YOUR ASSIGNMENT:
The answer is the full listing restated exactly, without any pictures.

SUPPLIED DATA:

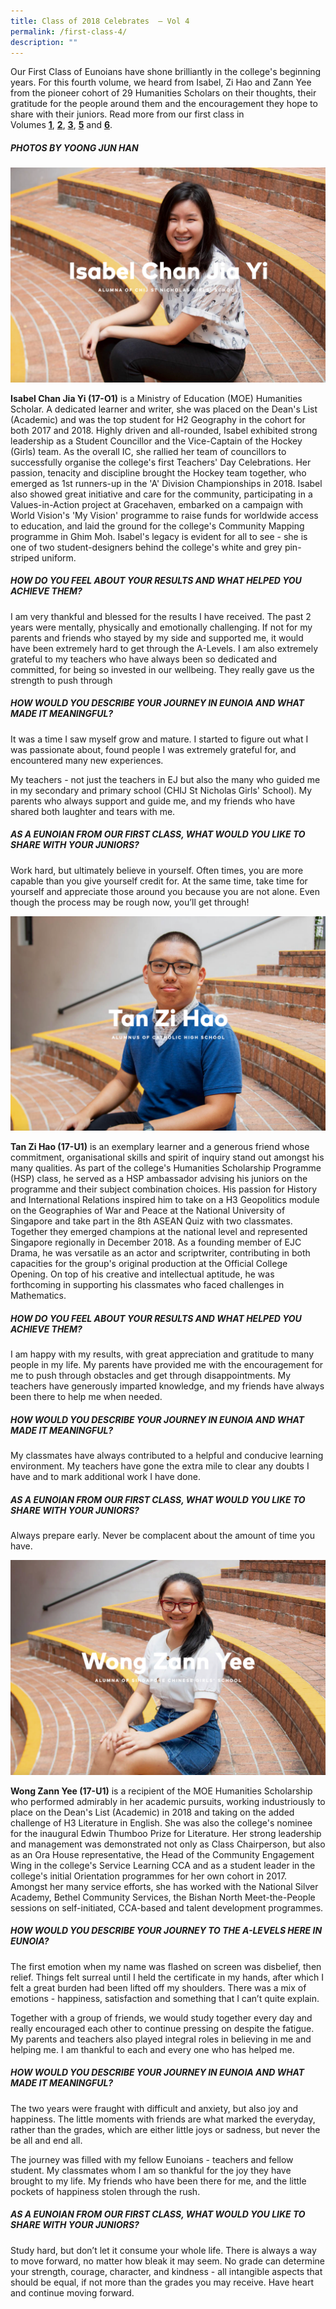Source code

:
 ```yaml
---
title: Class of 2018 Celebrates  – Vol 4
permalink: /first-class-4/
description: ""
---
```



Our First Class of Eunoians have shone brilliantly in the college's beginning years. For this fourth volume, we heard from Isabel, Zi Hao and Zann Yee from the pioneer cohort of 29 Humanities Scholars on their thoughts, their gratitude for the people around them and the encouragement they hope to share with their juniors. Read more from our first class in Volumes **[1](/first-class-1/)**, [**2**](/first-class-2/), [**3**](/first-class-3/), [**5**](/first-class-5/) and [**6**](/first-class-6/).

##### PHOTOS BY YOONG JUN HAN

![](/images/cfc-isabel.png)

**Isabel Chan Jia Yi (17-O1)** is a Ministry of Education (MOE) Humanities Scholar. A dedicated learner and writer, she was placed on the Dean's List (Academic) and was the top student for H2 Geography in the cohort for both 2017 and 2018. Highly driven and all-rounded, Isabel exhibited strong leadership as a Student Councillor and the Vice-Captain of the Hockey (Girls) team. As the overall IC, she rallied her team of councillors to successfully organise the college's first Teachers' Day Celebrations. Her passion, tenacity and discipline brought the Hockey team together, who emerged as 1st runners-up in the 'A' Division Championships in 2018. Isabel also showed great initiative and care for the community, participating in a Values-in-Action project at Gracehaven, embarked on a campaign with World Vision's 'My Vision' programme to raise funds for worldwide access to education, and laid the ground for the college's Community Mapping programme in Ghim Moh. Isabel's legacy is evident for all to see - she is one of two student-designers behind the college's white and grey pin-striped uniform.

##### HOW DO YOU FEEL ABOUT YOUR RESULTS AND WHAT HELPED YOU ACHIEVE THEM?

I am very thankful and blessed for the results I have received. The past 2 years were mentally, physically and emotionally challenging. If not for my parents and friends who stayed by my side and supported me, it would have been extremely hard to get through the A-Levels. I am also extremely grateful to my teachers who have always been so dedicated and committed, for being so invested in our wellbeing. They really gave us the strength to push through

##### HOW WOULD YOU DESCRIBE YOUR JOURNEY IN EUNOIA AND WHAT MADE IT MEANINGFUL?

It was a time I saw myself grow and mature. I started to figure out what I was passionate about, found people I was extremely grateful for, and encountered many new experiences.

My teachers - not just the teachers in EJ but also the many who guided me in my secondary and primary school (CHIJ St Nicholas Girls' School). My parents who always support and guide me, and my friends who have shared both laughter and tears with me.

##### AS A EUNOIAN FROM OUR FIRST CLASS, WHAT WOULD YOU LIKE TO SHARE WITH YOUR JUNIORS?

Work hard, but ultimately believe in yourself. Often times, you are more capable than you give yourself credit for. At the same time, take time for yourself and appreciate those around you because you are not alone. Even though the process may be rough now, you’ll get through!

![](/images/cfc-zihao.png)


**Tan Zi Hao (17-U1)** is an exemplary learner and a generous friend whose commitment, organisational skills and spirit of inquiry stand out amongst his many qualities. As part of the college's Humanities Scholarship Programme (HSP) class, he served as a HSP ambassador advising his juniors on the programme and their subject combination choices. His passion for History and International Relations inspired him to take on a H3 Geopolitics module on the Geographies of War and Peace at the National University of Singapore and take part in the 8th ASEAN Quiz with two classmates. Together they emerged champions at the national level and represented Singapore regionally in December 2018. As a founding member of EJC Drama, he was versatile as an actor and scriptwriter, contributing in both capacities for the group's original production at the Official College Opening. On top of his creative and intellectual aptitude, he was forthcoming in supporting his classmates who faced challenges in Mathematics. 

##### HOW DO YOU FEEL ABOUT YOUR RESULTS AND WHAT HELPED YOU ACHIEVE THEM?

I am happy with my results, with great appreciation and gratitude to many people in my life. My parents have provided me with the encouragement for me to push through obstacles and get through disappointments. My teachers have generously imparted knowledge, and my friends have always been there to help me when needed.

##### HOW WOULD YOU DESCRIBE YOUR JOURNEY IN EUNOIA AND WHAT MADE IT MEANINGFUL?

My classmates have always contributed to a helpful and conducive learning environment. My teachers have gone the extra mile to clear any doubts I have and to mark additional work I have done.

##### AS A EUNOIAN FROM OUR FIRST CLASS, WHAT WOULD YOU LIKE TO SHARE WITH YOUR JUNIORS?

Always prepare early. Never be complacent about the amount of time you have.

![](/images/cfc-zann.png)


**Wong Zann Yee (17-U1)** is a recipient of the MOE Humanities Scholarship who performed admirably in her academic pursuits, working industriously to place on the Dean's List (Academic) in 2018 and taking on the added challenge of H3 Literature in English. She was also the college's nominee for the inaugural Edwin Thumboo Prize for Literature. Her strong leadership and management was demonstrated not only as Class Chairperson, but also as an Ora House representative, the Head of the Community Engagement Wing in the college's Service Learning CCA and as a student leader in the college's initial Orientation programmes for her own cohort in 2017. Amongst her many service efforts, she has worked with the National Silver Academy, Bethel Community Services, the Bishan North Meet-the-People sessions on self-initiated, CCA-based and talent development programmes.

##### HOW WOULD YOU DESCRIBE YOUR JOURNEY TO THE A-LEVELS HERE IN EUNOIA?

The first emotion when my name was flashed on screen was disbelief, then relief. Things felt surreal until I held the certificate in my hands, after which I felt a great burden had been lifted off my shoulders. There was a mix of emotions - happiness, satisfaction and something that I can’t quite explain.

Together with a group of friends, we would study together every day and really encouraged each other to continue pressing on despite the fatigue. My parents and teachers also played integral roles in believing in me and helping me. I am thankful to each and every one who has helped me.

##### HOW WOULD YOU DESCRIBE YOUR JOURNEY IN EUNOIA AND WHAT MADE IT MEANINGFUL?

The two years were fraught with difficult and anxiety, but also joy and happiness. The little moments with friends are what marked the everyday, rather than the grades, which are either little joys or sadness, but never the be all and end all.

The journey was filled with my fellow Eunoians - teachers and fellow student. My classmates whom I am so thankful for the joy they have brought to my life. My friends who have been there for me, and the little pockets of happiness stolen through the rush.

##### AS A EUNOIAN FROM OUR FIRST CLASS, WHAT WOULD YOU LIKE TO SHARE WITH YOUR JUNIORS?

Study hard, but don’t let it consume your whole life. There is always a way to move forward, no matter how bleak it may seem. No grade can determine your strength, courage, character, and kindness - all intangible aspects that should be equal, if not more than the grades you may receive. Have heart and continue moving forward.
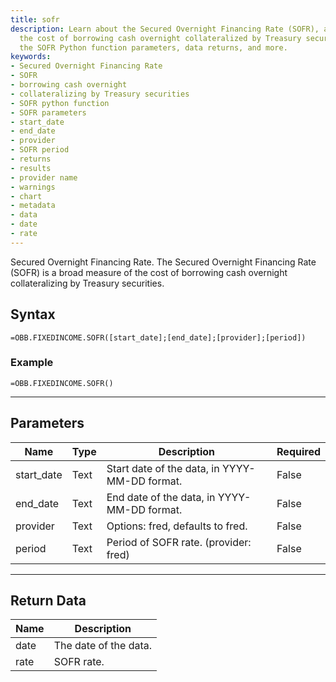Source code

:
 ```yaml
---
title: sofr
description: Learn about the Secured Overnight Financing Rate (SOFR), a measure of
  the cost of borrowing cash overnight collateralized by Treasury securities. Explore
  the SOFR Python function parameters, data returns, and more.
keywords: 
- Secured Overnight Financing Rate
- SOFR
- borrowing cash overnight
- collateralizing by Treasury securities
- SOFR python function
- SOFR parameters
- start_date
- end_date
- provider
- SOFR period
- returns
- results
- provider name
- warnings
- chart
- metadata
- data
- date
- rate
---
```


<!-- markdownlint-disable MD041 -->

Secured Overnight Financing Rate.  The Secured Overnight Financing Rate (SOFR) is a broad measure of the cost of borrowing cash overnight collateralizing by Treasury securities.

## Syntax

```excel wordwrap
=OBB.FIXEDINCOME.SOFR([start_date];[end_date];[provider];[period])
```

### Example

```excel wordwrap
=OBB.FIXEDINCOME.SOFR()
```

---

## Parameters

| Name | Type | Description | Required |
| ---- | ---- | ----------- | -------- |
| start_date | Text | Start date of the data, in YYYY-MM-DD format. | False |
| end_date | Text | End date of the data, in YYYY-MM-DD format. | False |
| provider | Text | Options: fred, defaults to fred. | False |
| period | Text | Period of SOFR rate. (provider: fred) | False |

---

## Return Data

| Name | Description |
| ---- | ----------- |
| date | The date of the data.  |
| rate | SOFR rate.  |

EXERCISE SOLUTION:
Source code

:
 ```yaml
---
title: Class of 2018 Celebrates  – Vol 4
permalink: /first-class-4/
description: ""
---
```



Our First Class of Eunoians have shone brilliantly in the college's beginning years. For this fourth volume, we heard from Isabel, Zi Hao and Zann Yee from the pioneer cohort of 29 Humanities Scholars on their thoughts, their gratitude for the people around them and the encouragement they hope to share with their juniors. Read more from our first class in Volumes **[1](/first-class-1/)**, [**2**](/first-class-2/), [**3**](/first-class-3/), [**5**](/first-class-5/) and [**6**](/first-class-6/).

##### PHOTOS BY YOONG JUN HAN

![](/images/cfc-isabel.png)

**Isabel Chan Jia Yi (17-O1)** is a Ministry of Education (MOE) Humanities Scholar. A dedicated learner and writer, she was placed on the Dean's List (Academic) and was the top student for H2 Geography in the cohort for both 2017 and 2018. Highly driven and all-rounded, Isabel exhibited strong leadership as a Student Councillor and the Vice-Captain of the Hockey (Girls) team. As the overall IC, she rallied her team of councillors to successfully organise the college's first Teachers' Day Celebrations. Her passion, tenacity and discipline brought the Hockey team together, who emerged as 1st runners-up in the 'A' Division Championships in 2018. Isabel also showed great initiative and care for the community, participating in a Values-in-Action project at Gracehaven, embarked on a campaign with World Vision's 'My Vision' programme to raise funds for worldwide access to education, and laid the ground for the college's Community Mapping programme in Ghim Moh. Isabel's legacy is evident for all to see - she is one of two student-designers behind the college's white and grey pin-striped uniform.

##### HOW DO YOU FEEL ABOUT YOUR RESULTS AND WHAT HELPED YOU ACHIEVE THEM?

I am very thankful and blessed for the results I have received. The past 2 years were mentally, physically and emotionally challenging. If not for my parents and friends who stayed by my side and supported me, it would have been extremely hard to get through the A-Levels. I am also extremely grateful to my teachers who have always been so dedicated and committed, for being so invested in our wellbeing. They really gave us the strength to push through

##### HOW WOULD YOU DESCRIBE YOUR JOURNEY IN EUNOIA AND WHAT MADE IT MEANINGFUL?

It was a time I saw myself grow and mature. I started to figure out what I was passionate about, found people I was extremely grateful for, and encountered many new experiences.

My teachers - not just the teachers in EJ but also the many who guided me in my secondary and primary school (CHIJ St Nicholas Girls' School). My parents who always support and guide me, and my friends who have shared both laughter and tears with me.

##### AS A EUNOIAN FROM OUR FIRST CLASS, WHAT WOULD YOU LIKE TO SHARE WITH YOUR JUNIORS?

Work hard, but ultimately believe in yourself. Often times, you are more capable than you give yourself credit for. At the same time, take time for yourself and appreciate those around you because you are not alone. Even though the process may be rough now, you’ll get through!

![](/images/cfc-zihao.png)


**Tan Zi Hao (17-U1)** is an exemplary learner and a generous friend whose commitment, organisational skills and spirit of inquiry stand out amongst his many qualities. As part of the college's Humanities Scholarship Programme (HSP) class, he served as a HSP ambassador advising his juniors on the programme and their subject combination choices. His passion for History and International Relations inspired him to take on a H3 Geopolitics module on the Geographies of War and Peace at the National University of Singapore and take part in the 8th ASEAN Quiz with two classmates. Together they emerged champions at the national level and represented Singapore regionally in December 2018. As a founding member of EJC Drama, he was versatile as an actor and scriptwriter, contributing in both capacities for the group's original production at the Official College Opening. On top of his creative and intellectual aptitude, he was forthcoming in supporting his classmates who faced challenges in Mathematics. 

##### HOW DO YOU FEEL ABOUT YOUR RESULTS AND WHAT HELPED YOU ACHIEVE THEM?

I am happy with my results, with great appreciation and gratitude to many people in my life. My parents have provided me with the encouragement for me to push through obstacles and get through disappointments. My teachers have generously imparted knowledge, and my friends have always been there to help me when needed.

##### HOW WOULD YOU DESCRIBE YOUR JOURNEY IN EUNOIA AND WHAT MADE IT MEANINGFUL?

My classmates have always contributed to a helpful and conducive learning environment. My teachers have gone the extra mile to clear any doubts I have and to mark additional work I have done.

##### AS A EUNOIAN FROM OUR FIRST CLASS, WHAT WOULD YOU LIKE TO SHARE WITH YOUR JUNIORS?

Always prepare early. Never be complacent about the amount of time you have.

![](/images/cfc-zann.png)


**Wong Zann Yee (17-U1)** is a recipient of the MOE Humanities Scholarship who performed admirably in her academic pursuits, working industriously to place on the Dean's List (Academic) in 2018 and taking on the added challenge of H3 Literature in English. She was also the college's nominee for the inaugural Edwin Thumboo Prize for Literature. Her strong leadership and management was demonstrated not only as Class Chairperson, but also as an Ora House representative, the Head of the Community Engagement Wing in the college's Service Learning CCA and as a student leader in the college's initial Orientation programmes for her own cohort in 2017. Amongst her many service efforts, she has worked with the National Silver Academy, Bethel Community Services, the Bishan North Meet-the-People sessions on self-initiated, CCA-based and talent development programmes.

##### HOW WOULD YOU DESCRIBE YOUR JOURNEY TO THE A-LEVELS HERE IN EUNOIA?

The first emotion when my name was flashed on screen was disbelief, then relief. Things felt surreal until I held the certificate in my hands, after which I felt a great burden had been lifted off my shoulders. There was a mix of emotions - happiness, satisfaction and something that I can’t quite explain.

Together with a group of friends, we would study together every day and really encouraged each other to continue pressing on despite the fatigue. My parents and teachers also played integral roles in believing in me and helping me. I am thankful to each and every one who has helped me.

##### HOW WOULD YOU DESCRIBE YOUR JOURNEY IN EUNOIA AND WHAT MADE IT MEANINGFUL?

The two years were fraught with difficult and anxiety, but also joy and happiness. The little moments with friends are what marked the everyday, rather than the grades, which are either little joys or sadness, but never the be all and end all.

The journey was filled with my fellow Eunoians - teachers and fellow student. My classmates whom I am so thankful for the joy they have brought to my life. My friends who have been there for me, and the little pockets of happiness stolen through the rush.

##### AS A EUNOIAN FROM OUR FIRST CLASS, WHAT WOULD YOU LIKE TO SHARE WITH YOUR JUNIORS?

Study hard, but don’t let it consume your whole life. There is always a way to move forward, no matter how bleak it may seem. No grade can determine your strength, courage, character, and kindness - all intangible aspects that should be equal, if not more than the grades you may receive. Have heart and continue moving forward.
Source code

:
 ```yaml
---
title: sofr
description: Learn about the Secured Overnight Financing Rate (SOFR), a measure of
  the cost of borrowing cash overnight collateralized by Treasury securities. Explore
  the SOFR Python function parameters, data returns, and more.
keywords: 
- Secured Overnight Financing Rate
- SOFR
- borrowing cash overnight
- collateralizing by Treasury securities
- SOFR python function
- SOFR parameters
- start_date
- end_date
- provider
- SOFR period
- returns
- results
- provider name
- warnings
- chart
- metadata
- data
- date
- rate
---
```


<!-- markdownlint-disable MD041 -->

Secured Overnight Financing Rate.  The Secured Overnight Financing Rate (SOFR) is a broad measure of the cost of borrowing cash overnight collateralizing by Treasury securities.

## Syntax

```excel wordwrap
=OBB.FIXEDINCOME.SOFR([start_date];[end_date];[provider];[period])
```

### Example

```excel wordwrap
=OBB.FIXEDINCOME.SOFR()
```

---

## Parameters

| Name | Type | Description | Required |
| ---- | ---- | ----------- | -------- |
| start_date | Text | Start date of the data, in YYYY-MM-DD format. | False |
| end_date | Text | End date of the data, in YYYY-MM-DD format. | False |
| provider | Text | Options: fred, defaults to fred. | False |
| period | Text | Period of SOFR rate. (provider: fred) | False |

---

## Return Data

| Name | Description |
| ---- | ----------- |
| date | The date of the data.  |
| rate | SOFR rate.  |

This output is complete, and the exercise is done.